[Tensorflow2.0] Load NumPy to Tensorflow

A Ydobon
6 min readSep 25, 2019

There will be parts that are revised and elaborated for better understanding, however, I hereby acknowledge that the following post is based on TensorFlow tutorial provided in:

For more detailed explanations and background knowledge regarding codes and dataset, you can always consult the link.

I. Introduction

What is NumPy?

NumPy is a basic in Python language and we are familiar with what it is.
The basic concept of NumPy is taking a list or a list of sublists as an array.

a = np.array([1, 2, 3])
a returns array([1, 2, 3])
or
b=np.array([[1,2,3],[4,5,6]])
b returns array([[1, 2, 3], [4, 5, 6]])

You can do array math or indexing, etc.

Let’s see what we actually do with NumPy.

In the last post on load CSV file, we used the np.array ( ) when normalizing our numeric data. Remember?

  • MEAN = np.array(desc.T[‘mean’])
    MEAN
    array([29.631, 0.545, 0.38 , 34.385])
  • STD = np.array(desc.T[‘std’])
    STD
    array([12.512, 1.151, 0.793, 54.598])

Then, we used these arrays to facilitate the future process.

I think it is enough of an recap on NumPy, we are preparing Python series so I hope you can read that in a near future.

Why do we want to load NumPy data?

Again, if you have read our last post on Load CSV to tensorflow, you must have seen these screenshots. Tensorflow has been upgraded and the ways and sources to load data has been tremendously diversified.

So, we are going to post on loading data as series and this week we will be learning NumPy and Pandas.

If you are reading this, I bet you have heard about NumPy and pandas

import numpy as np
import pandas as pd

They are so commonly used that very often we just put the two lines when we start ou. From experience, we knos that we will be using them with high probability and we do not want to mess up our coding by importing pandas and numpy out of nowhere. I bet some of you have been habitually writing “import numpy as np, import pandas as pd”.
In other way around, we can deduce that there will be so many data in Numpy or Pandas format. In this post, I will be focusing on Numpy data.
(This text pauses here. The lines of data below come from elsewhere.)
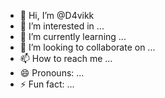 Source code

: - 👋 Hi, I’m @D4vikk
- 👀 I’m interested in ...
- 🌱 I’m currently learning ...
- 💞️ I’m looking to collaborate on ...
- 📫 How to reach me ...
- 😄 Pronouns: ...
- ⚡ Fun fact: ...

<!---
D4vikk/D4vikk is a ✨ special ✨ repository because its `README.md` (this file) appears on your GitHub profile.
You can click the Preview link to take a look at your changes.
--->
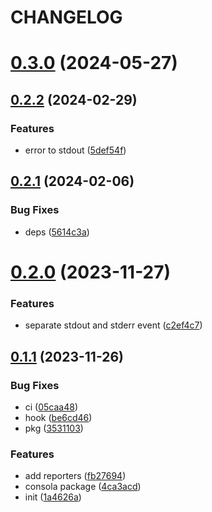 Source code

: # CHANGELOG

# [0.3.0](https://github.com/Innei/nestjs-pretty-logger/compare/v0.2.2...v0.3.0) (2024-05-27)



## [0.2.2](https://github.com/Innei/nestjs-pretty-logger/compare/v0.2.1...v0.2.2) (2024-02-29)


### Features

* error to stdout ([5def54f](https://github.com/Innei/nestjs-pretty-logger/commit/5def54f1298db3f997b733cfd468b52d46c56a74))



## [0.2.1](https://github.com/Innei/nestjs-pretty-logger/compare/v0.2.0...v0.2.1) (2024-02-06)


### Bug Fixes

* deps ([5614c3a](https://github.com/Innei/nestjs-pretty-logger/commit/5614c3ac39d69ad6adc1a40e2b19b8b4716c63d6))



# [0.2.0](https://github.com/Innei/nestjs-pretty-logger/compare/v0.1.1...v0.2.0) (2023-11-27)


### Features

* separate stdout and stderr event ([c2ef4c7](https://github.com/Innei/nestjs-pretty-logger/commit/c2ef4c7d3663f8d8ea7c346f1e3a822235319a76))



## [0.1.1](https://github.com/Innei/nestjs-pretty-logger/compare/1a4626ae9486088040970d57b72c5d15bd9660ed...v0.1.1) (2023-11-26)


### Bug Fixes

* ci ([05caa48](https://github.com/Innei/nestjs-pretty-logger/commit/05caa4809ad00e1d924717eee294c96950271274))
* hook ([be6cd46](https://github.com/Innei/nestjs-pretty-logger/commit/be6cd464372e1654acc7212797fec50188c3b89a))
* pkg ([3531103](https://github.com/Innei/nestjs-pretty-logger/commit/35311038e5d2fdff946b146510355a78e0d5d397))


### Features

* add reporters ([fb27694](https://github.com/Innei/nestjs-pretty-logger/commit/fb27694d810b9c8ed37e270a02e5454b5bfdd7ff))
* consola package ([4ca3acd](https://github.com/Innei/nestjs-pretty-logger/commit/4ca3acd3876aae1018c8fc0988bcf5b7da7bb130))
* init ([1a4626a](https://github.com/Innei/nestjs-pretty-logger/commit/1a4626ae9486088040970d57b72c5d15bd9660ed))




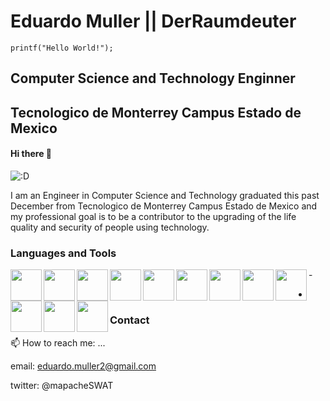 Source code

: # Eduardo Muller || DerRaumdeuter
`printf("Hello World!");`
## Computer Science and Technology Enginner 
## Tecnologico de Monterrey Campus Estado de Mexico
#### Hi there 👋

![:D](https://64.media.tumblr.com/597a39e662b916ebd3243ad3128349f4/da4457566105d723-84/s400x600/0273479b1395219ac3ae67cd5469c925eddb7f51.gif)

I am an Engineer in Computer Science and Technology graduated this past December from Tecnologico de Monterrey Campus Estado de Mexico and my professional goal is to be a contributor to the upgrading of the life quality and security of people using technology.

### Languages and Tools

<img align="left" width="50px" src="https://cdn.jsdelivr.net/gh/devicons/devicon/icons/python/python-original-wordmark.svg" />
<img align="left" width="50px" src="https://cdn.jsdelivr.net/gh/devicons/devicon/icons/javascript/javascript-plain.svg" />
<img align="left" width="50px" src="https://cdn.jsdelivr.net/gh/devicons/devicon/icons/java/java-original-wordmark.svg" />
<img align="left" width="50px" src="https://cdn.jsdelivr.net/gh/devicons/devicon/icons/c/c-plain.svg" />
<img align="left" width="50px" src="https://cdn.jsdelivr.net/gh/devicons/devicon/icons/react/react-original-wordmark.svg" />
<img align="left" width="50px" src="https://cdn.jsdelivr.net/gh/devicons/devicon/icons/csharp/csharp-plain.svg" />
<img align="left" width="50px" src="https://cdn.jsdelivr.net/gh/devicons/devicon/icons/kotlin/kotlin-plain.svg" />
<img align="left" width="50px" src="https://cdn.jsdelivr.net/gh/devicons/devicon/icons/swift/swift-original.svg" />
<img align="left" width="50px" src="https://cdn.jsdelivr.net/gh/devicons/devicon/icons/linux/linux-original.svg" />
<img align="left" width="50px" src="https://cdn.jsdelivr.net/gh/devicons/devicon/icons/arduino/arduino-original-wordmark.svg" />
<img align="left" width="50px" src="https://cdn.jsdelivr.net/gh/devicons/devicon/icons/raspberrypi/raspberrypi-original.svg" />
<img align="left" width="50px" src="https://cdn.jsdelivr.net/gh/devicons/devicon/icons/mysql/mysql-original-wordmark.svg" />
-

-

### Contact

📫 How to reach me: ...

email: eduardo.muller2@gmail.com

twitter: @mapacheSWAT

          

<!--
**MullerDerRaumdeuter13/MullerDerRaumdeuter13** is a ✨ _special_ ✨ repository because its `README.md` (this file) appears on your GitHub profile.

Here are some ideas to get you started:

- 🔭 I’m currently working on ...
- 🌱 I’m currently learning ...
- 👯 I’m looking to collaborate on ...
- 🤔 I’m looking for help with ...
- 💬 Ask me about ...
- 📫 How to reach me: ...
- 😄 Pronouns: ...
- ⚡ Fun fact: ...
-->
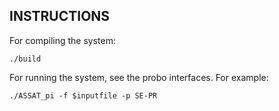 ## INSTRUCTIONS 

For compiling the system:

`./build`

For running the system, see the probo interfaces. For example:

`./ASSAT_pi -f $inputfile -p SE-PR `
*Warning* Compared to my previous posts, this is going to be sooooo short. Are you as thrilled as I am?! :)

II. Set up

try:
# %tensorflow_version only exists in Colab.
%tensorflow_version 2.x
except Exception:
pass
from __future__ import absolute_import, division, print_function, unicode_literals

import numpy as np
import tensorflow as tf

Again, the technical setup. When are we gonna be free from these lines! Never?

III. Load from .npz file

DATA_URL = 'https://storage.googleapis.com/tensorflow/tf-keras-datasets/mnist.npz'path = tf.keras.utils.get_file('mnist.npz', DATA_URL)
with np.load(path) as data:
train_examples = data['x_train']
train_labels = data['y_train']
test_examples = data['x_test']
test_labels = data['y_test']

First, .npz is one of formats that numpy data is constructed, as if .csv was one of the formats that an excel file can be saved.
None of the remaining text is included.